Merriam-Webster defines "health" as:

1. the condition of being sound in body, mind, or spirit.

or

2. a condition in which someone or something is thriving or doing well.

The author of a recent Prince column would presumably take issue with Merriam-Webster. According to Thomas Clark, birth control should not be considered healthcare because it “suppresses the natural function of the reproductive system” or “counteract(s) normal bodily operation” — to be contrasted with other therapies “that treat illnesses or disorders and seek to return the body to health.” 

This pronouncement smacks of antiquated sexist justifications for preventing a woman from controlling her body. But putting that to the side for a moment, let’s first address the author on his own terms. Suppose we adopt the definition of healthcare the author posits. Let’s explore the other medications that would fall outside of that domain: pain medications, fever reducers, antihistamines, and other allergy medications “suppress” the body’s normal operating immune reaction. Vitamins may augment certain bodily functioning, interfering with “normal bodily operation.” Indeed, we may need to chuck out all preventative measures altogether. Vaccinations could be said to counteract the normal bodily operation of contracting illness and reacting appropriately. Especially live, attenuated vaccines (like the Sabin strains for polio) which in fact infect an otherwise “healthy” body — by the author’s standard, these don’t seem to constitute “healthcare.”

Birth control preserves the state of being of a woman’s body. Just as one might get a vaccine or take a vitamin, birth control prevents a large change in the body’s current homeostasis (from not pregnant to pregnant), which may be inimical to a woman’s overall health. As we have with other preventive medical interventions, we as a society have recognized the health-related value of introducing a small “change” to the system—such as a vaccine, a vitamin, or birth control—in order to prevent a larger, potentially more harmful change. But Clark’s framework for healthcare requires that we discard preventive care entirely. Like becoming pregnant, contracting the flu or experiencing bone loss with age could, too, be said to be “natural” occurrences—with which, by the author’s logic, we are prohibited from interfering and labeling a facet of healthcare.

The author’s professed argument, therefore, does not justify his singling out of birth control. The final few paragraphs of the piece, in which Clark derides the concept of disentangling reproduction from sexual activity, perhaps give us more insight into the motivations really at play in his argument.

The fact of the matter is that birth control is absolutely crucial to the preservation of a woman’s health. Clark’s characterization of birth control’s medical importance is frankly condescending—as if the desire to prevent pregnancy is merely a product of whimsy on a woman’s part.
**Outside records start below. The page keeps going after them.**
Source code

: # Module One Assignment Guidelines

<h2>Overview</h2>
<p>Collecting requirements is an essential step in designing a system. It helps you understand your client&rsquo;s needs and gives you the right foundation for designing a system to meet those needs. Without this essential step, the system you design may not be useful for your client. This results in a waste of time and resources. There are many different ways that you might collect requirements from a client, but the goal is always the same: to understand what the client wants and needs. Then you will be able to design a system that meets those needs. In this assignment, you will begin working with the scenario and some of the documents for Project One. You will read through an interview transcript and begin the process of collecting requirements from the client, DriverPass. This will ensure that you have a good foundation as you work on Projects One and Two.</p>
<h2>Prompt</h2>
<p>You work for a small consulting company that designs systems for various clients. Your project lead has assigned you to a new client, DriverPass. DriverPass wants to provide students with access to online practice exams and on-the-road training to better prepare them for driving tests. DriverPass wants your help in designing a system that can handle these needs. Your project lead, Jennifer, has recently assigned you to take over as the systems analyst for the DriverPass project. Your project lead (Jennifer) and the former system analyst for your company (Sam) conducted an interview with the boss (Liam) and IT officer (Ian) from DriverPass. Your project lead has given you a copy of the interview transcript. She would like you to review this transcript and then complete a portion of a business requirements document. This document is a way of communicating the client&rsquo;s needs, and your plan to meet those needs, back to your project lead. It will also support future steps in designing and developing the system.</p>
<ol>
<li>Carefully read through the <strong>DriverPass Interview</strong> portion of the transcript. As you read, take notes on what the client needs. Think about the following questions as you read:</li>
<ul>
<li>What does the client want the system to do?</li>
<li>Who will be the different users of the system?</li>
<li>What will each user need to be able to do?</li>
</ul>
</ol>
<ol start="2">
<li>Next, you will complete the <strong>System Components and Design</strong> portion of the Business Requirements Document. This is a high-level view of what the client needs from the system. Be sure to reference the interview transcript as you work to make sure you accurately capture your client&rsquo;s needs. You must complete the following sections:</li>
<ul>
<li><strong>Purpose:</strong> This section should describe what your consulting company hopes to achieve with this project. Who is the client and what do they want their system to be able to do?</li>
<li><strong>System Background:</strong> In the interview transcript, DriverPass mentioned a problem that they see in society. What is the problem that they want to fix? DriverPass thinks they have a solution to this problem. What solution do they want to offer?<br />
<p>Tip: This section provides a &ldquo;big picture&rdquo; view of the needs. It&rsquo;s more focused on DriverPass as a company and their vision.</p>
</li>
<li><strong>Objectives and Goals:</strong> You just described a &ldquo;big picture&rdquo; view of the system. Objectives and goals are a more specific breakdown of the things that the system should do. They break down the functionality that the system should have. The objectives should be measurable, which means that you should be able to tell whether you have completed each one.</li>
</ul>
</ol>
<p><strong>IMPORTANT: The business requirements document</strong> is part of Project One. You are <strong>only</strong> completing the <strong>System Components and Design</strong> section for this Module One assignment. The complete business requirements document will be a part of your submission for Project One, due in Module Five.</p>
In framing birth control as simply interfering with a natural body process—a net-negative on the body, he trivializes the many and varied health-related consequences of an unintended pregnancy for a woman. In the first place, pregnancy carries a number of serious medical risks, which are often exacerbated for women who may experience any of a number of preexisting conditions or predispositions. But beyond this, Clark most glaringly ignores the fact that health care, and health itself, is comprehensive. A woman who does not wish or is unprepared (emotionally, financially, etc.) to become a mother faces grave mental health risks associated with an unintended pregnancy. A woman who is unable to control her own reproductive future is more likely to face a whole host of economic and social challenges later in life.

When we don’t cover birth control, it creates a stratification in access by which women of higher socioeconomic status can obtain contraception and women of lower socioeconomic status cannot. Stratification in access to contraception simply means stratification in experience of unintended pregnancy and the innumerable consequences thereof. The unintended pregnancy rate among women living below the federal poverty line is two to three times the national average. When the government denies access, it makes a value judgment about who is permitted to determine and to control her own reproductive health.

Birth control is vital healthcare. Far from “counteracting normal bodily operation,” a reductive and condescending characterization, it preserves a woman’s current state of being, protecting her against the many physical and mental health risks of an unintended pregnancy. This is an argument I thought we had settled long ago; indeed, as the American Medical Association House of Delegates stated in 1964, “An intelligent recognition of the problems that relate to human reproduction, including the need for population control, is more than a matter of responsible parenthood; it is a matter of responsible medical practice.” Birth control is crucial to the maintenance of a woman’s overall health, and has accordingly long been recognized as vital healthcare. And despite the author’s best efforts, specious, tautological arguments can never disguise the misogyny underneath.